• How to complete this task
Keep to one stretch of the data below, the lines from the one with "Diagramme aktiviert werden" up to and including the one with "Diese Option steuert das Attributs", and return that stretch exactly.

• Dataset entries
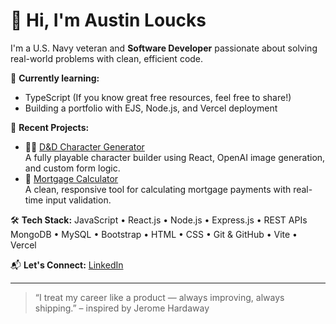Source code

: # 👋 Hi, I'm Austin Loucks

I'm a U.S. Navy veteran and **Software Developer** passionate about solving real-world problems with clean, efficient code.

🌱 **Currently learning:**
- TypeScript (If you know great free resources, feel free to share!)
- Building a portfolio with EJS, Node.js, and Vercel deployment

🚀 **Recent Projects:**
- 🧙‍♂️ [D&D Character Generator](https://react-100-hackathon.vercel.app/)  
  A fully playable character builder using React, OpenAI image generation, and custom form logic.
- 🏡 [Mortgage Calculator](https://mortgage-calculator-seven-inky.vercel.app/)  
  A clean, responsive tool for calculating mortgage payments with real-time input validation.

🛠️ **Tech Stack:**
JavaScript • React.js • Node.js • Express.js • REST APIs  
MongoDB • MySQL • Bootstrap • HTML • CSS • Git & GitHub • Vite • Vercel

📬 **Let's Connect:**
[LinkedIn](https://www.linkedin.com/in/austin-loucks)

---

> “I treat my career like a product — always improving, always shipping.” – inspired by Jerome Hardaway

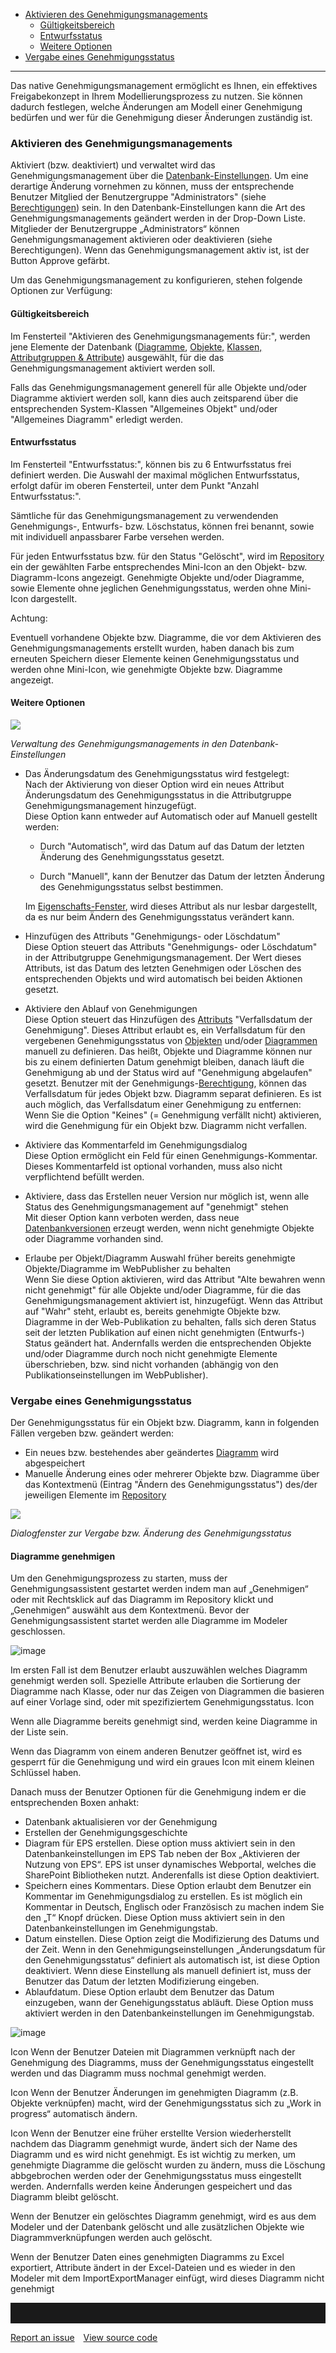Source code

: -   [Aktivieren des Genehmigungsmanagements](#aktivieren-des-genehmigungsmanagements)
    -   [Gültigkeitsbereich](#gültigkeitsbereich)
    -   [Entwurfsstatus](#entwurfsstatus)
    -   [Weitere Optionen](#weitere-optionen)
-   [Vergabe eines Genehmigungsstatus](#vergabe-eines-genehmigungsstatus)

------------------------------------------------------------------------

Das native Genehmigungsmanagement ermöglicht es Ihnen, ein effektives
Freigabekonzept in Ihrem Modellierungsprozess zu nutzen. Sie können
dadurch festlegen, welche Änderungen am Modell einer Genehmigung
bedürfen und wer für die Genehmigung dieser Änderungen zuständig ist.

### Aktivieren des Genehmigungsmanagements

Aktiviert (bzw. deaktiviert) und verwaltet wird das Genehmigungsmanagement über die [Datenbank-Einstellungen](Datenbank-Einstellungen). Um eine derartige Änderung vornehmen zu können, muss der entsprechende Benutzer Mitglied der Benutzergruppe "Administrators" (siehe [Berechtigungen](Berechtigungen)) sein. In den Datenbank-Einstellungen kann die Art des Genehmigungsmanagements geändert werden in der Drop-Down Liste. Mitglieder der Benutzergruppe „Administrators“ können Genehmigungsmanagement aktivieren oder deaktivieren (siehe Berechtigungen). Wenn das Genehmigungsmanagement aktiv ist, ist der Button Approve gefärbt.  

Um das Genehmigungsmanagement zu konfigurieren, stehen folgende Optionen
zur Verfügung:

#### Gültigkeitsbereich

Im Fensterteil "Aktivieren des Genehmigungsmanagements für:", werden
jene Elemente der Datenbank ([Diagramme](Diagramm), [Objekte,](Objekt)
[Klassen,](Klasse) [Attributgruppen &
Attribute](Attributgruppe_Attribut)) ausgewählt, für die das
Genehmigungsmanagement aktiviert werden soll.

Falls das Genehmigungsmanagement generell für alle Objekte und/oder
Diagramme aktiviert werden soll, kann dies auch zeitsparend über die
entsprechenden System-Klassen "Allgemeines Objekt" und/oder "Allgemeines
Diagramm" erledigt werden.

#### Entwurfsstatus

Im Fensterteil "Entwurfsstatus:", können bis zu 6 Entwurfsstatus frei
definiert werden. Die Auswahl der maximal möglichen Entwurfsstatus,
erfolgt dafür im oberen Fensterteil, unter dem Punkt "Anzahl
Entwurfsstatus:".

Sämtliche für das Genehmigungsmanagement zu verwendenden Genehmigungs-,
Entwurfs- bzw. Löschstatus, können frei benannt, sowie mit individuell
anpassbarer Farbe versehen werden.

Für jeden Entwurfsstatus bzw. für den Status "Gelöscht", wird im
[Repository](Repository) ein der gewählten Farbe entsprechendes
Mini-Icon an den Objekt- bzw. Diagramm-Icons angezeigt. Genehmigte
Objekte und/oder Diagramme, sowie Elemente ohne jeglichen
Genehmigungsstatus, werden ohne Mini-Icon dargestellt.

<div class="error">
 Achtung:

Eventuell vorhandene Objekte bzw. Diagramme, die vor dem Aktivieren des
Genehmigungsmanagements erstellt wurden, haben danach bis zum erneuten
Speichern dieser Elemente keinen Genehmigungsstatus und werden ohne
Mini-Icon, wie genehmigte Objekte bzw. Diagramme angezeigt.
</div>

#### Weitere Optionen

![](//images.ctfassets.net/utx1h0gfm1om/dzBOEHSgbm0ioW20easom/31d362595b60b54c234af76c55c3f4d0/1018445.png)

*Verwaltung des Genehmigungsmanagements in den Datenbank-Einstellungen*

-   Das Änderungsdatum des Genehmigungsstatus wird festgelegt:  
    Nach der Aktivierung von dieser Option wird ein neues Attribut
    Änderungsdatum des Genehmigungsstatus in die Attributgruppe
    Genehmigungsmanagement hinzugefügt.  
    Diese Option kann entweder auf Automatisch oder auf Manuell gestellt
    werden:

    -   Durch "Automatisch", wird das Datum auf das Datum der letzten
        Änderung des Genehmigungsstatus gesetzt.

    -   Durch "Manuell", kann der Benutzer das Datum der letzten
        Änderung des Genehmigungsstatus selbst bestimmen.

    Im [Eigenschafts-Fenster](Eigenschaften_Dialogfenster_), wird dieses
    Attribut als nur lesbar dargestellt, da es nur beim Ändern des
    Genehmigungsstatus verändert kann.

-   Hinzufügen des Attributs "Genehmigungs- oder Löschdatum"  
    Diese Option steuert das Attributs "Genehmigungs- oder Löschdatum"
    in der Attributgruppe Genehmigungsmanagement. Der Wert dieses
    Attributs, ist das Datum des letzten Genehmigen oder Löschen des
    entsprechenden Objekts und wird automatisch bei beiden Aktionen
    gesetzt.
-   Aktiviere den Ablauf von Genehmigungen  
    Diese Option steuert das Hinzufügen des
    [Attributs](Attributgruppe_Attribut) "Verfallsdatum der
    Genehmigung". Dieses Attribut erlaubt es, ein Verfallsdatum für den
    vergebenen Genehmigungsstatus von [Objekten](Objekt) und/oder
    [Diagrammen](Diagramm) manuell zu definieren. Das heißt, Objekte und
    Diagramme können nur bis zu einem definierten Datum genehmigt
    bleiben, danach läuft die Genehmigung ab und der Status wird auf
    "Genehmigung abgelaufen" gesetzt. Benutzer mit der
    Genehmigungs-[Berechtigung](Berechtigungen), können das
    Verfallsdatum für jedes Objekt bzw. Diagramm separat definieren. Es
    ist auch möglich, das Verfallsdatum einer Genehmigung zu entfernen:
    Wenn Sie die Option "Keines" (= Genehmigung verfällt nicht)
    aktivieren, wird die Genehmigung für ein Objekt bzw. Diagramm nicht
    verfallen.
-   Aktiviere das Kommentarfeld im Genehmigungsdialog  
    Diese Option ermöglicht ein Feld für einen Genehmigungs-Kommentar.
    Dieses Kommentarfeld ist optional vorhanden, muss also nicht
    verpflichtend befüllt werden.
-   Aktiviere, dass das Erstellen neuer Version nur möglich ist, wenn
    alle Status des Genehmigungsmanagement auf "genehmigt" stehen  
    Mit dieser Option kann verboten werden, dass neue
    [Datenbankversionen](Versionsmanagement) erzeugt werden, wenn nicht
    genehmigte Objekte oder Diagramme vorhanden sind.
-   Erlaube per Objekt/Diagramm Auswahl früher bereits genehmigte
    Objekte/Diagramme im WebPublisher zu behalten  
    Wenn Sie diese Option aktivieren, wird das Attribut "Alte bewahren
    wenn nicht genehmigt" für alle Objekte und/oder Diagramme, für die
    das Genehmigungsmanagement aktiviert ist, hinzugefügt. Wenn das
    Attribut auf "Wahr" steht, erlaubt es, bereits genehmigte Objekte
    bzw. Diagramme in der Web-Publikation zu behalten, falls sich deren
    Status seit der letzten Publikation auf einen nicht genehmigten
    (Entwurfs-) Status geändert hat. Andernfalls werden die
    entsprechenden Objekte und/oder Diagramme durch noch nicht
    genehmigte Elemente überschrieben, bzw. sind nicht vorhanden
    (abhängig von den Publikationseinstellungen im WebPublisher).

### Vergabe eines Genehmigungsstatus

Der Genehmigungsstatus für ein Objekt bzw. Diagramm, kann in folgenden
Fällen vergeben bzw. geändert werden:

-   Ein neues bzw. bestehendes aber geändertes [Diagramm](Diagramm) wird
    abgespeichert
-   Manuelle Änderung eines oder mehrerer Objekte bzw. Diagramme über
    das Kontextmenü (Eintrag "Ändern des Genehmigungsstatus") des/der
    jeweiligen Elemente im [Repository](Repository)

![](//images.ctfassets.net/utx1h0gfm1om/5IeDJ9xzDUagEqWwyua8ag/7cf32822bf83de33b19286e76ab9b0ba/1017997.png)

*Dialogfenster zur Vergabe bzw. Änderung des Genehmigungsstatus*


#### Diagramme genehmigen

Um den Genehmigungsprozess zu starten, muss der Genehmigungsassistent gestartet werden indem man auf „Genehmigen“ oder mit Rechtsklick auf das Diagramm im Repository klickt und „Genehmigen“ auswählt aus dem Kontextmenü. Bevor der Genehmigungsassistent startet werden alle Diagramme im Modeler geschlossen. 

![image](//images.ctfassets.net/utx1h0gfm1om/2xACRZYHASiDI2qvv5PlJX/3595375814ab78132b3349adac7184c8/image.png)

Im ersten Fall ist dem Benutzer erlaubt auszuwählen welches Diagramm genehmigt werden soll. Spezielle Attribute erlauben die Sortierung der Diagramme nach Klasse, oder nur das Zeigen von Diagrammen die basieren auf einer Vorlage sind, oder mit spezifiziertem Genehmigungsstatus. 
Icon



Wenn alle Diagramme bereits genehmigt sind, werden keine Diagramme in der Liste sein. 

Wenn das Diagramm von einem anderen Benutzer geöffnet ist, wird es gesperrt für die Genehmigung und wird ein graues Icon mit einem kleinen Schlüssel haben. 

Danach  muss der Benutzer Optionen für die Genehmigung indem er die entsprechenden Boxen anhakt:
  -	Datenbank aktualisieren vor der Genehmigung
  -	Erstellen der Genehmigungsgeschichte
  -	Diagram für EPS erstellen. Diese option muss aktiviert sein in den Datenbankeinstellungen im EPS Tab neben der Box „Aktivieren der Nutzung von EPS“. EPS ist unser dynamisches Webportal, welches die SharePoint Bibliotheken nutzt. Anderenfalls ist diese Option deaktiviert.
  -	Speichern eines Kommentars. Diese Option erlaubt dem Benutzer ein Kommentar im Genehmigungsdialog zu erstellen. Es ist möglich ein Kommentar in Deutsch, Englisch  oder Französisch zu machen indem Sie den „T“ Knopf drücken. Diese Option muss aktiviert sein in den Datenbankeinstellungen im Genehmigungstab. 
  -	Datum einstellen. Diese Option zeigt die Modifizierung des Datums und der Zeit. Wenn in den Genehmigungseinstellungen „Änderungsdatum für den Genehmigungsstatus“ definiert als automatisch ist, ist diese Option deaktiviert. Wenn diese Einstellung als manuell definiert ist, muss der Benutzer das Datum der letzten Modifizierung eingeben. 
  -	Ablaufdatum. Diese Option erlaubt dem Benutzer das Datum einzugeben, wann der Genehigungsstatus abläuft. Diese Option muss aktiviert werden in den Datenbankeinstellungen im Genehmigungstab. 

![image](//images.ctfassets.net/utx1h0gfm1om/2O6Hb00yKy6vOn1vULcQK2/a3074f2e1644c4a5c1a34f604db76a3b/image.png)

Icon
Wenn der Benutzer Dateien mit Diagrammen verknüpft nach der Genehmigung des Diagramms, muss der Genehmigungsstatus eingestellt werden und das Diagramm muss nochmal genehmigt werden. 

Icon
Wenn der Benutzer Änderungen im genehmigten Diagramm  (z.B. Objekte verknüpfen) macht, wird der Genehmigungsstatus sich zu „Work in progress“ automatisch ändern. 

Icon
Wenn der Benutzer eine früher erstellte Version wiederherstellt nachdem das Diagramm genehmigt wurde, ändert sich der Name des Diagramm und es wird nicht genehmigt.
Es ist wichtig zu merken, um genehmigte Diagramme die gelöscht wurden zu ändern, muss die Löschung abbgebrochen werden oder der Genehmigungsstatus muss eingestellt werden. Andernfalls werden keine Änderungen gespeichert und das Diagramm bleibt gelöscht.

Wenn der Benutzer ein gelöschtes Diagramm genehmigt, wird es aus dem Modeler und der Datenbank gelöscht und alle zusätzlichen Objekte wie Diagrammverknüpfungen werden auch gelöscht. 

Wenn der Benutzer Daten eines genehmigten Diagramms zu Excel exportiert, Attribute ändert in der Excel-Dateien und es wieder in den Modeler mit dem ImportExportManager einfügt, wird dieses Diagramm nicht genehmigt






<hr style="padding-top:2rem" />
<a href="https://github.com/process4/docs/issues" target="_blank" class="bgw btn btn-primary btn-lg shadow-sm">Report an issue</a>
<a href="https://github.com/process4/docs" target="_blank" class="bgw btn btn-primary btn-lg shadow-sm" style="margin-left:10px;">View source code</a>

• Written solution
Diagramme aktiviert werden soll, kann dies auch zeitsparend über die
entsprechenden System-Klassen "Allgemeines Objekt" und/oder "Allgemeines
Diagramm" erledigt werden.

#### Entwurfsstatus

Im Fensterteil "Entwurfsstatus:", können bis zu 6 Entwurfsstatus frei
definiert werden. Die Auswahl der maximal möglichen Entwurfsstatus,
erfolgt dafür im oberen Fensterteil, unter dem Punkt "Anzahl
Entwurfsstatus:".

Sämtliche für das Genehmigungsmanagement zu verwendenden Genehmigungs-,
Entwurfs- bzw. Löschstatus, können frei benannt, sowie mit individuell
anpassbarer Farbe versehen werden.

Für jeden Entwurfsstatus bzw. für den Status "Gelöscht", wird im
[Repository](Repository) ein der gewählten Farbe entsprechendes
Mini-Icon an den Objekt- bzw. Diagramm-Icons angezeigt. Genehmigte
Objekte und/oder Diagramme, sowie Elemente ohne jeglichen
Genehmigungsstatus, werden ohne Mini-Icon dargestellt.

<div class="error">
 Achtung:

Eventuell vorhandene Objekte bzw. Diagramme, die vor dem Aktivieren des
Genehmigungsmanagements erstellt wurden, haben danach bis zum erneuten
Speichern dieser Elemente keinen Genehmigungsstatus und werden ohne
Mini-Icon, wie genehmigte Objekte bzw. Diagramme angezeigt.
</div>

#### Weitere Optionen

![](//images.ctfassets.net/utx1h0gfm1om/dzBOEHSgbm0ioW20easom/31d362595b60b54c234af76c55c3f4d0/1018445.png)

*Verwaltung des Genehmigungsmanagements in den Datenbank-Einstellungen*

-   Das Änderungsdatum des Genehmigungsstatus wird festgelegt:  
    Nach der Aktivierung von dieser Option wird ein neues Attribut
    Änderungsdatum des Genehmigungsstatus in die Attributgruppe
    Genehmigungsmanagement hinzugefügt.  
    Diese Option kann entweder auf Automatisch oder auf Manuell gestellt
    werden:

    -   Durch "Automatisch", wird das Datum auf das Datum der letzten
        Änderung des Genehmigungsstatus gesetzt.

    -   Durch "Manuell", kann der Benutzer das Datum der letzten
        Änderung des Genehmigungsstatus selbst bestimmen.

    Im [Eigenschafts-Fenster](Eigenschaften_Dialogfenster_), wird dieses
    Attribut als nur lesbar dargestellt, da es nur beim Ändern des
    Genehmigungsstatus verändert kann.

-   Hinzufügen des Attributs "Genehmigungs- oder Löschdatum"  
    Diese Option steuert das Attributs "Genehmigungs- oder Löschdatum"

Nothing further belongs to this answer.